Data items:
※
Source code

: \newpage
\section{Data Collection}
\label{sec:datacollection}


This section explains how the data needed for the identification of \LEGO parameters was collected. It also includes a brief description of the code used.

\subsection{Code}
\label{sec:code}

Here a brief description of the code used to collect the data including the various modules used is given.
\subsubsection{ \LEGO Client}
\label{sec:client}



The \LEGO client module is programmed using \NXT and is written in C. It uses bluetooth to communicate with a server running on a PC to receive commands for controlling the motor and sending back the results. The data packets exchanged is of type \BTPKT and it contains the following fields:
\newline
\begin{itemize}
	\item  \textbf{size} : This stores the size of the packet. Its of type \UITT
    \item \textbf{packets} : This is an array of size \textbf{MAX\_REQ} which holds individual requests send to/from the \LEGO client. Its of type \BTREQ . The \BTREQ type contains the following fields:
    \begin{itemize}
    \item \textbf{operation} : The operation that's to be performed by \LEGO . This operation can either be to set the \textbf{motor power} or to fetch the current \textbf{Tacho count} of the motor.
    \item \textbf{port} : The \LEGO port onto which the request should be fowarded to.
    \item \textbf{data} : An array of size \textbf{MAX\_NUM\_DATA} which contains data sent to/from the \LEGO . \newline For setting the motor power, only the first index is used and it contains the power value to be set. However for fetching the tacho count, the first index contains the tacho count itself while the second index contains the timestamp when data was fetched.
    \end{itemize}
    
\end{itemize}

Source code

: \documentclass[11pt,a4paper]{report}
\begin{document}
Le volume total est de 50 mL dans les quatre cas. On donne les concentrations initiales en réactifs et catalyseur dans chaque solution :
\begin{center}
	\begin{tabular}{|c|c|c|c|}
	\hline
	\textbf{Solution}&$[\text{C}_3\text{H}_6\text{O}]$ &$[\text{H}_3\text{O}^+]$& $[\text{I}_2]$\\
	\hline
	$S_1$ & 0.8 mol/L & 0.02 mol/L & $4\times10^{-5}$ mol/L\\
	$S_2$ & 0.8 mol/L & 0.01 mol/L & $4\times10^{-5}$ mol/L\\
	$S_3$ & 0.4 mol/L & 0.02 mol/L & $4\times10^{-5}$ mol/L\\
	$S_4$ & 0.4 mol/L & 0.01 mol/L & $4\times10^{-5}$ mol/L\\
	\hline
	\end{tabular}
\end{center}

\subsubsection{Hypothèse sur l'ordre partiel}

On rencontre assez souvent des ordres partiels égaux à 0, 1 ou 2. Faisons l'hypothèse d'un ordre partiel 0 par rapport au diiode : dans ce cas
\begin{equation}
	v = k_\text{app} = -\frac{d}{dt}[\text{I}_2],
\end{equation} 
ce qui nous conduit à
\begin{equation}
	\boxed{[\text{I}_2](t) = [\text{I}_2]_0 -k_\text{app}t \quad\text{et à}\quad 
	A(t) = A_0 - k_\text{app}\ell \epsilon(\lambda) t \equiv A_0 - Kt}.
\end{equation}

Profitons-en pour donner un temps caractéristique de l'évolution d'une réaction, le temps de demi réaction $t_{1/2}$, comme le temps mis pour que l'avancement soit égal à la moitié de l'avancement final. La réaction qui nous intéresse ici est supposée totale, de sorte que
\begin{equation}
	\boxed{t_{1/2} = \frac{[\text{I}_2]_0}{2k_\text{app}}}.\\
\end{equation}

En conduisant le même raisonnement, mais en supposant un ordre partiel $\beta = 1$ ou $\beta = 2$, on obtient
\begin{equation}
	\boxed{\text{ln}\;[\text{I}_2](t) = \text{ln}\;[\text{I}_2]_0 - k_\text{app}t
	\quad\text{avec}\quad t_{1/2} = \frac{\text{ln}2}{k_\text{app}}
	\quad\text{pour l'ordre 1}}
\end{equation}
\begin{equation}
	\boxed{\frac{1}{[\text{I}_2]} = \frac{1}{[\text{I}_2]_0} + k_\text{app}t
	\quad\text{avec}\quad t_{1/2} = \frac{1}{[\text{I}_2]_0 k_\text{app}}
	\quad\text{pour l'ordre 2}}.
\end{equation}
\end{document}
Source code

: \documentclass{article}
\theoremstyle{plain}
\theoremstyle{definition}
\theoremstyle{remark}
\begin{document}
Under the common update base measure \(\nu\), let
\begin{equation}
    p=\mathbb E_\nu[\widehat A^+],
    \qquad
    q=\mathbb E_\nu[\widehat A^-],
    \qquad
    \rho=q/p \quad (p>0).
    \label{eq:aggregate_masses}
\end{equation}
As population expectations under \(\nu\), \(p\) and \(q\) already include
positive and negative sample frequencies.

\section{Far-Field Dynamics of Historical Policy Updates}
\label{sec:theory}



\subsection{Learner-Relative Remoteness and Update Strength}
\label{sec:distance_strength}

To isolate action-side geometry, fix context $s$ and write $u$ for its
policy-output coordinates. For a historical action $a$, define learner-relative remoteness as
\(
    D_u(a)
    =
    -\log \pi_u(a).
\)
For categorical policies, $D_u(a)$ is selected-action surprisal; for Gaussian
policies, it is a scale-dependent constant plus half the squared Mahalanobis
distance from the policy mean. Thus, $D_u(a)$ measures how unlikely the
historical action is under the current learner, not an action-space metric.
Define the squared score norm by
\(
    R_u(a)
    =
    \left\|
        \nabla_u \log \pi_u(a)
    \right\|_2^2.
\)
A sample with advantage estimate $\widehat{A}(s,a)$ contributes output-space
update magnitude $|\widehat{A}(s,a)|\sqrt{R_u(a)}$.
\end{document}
※
The answer must consist of each line in the entries above that includes "dans".

Le volume total est de 50 mL dans les quatre cas. On donne les concentrations initiales en réactifs et catalyseur dans chaque solution :
On rencontre assez souvent des ordres partiels égaux à 0, 1 ou 2. Faisons l'hypothèse d'un ordre partiel 0 par rapport au diiode : dans ce cas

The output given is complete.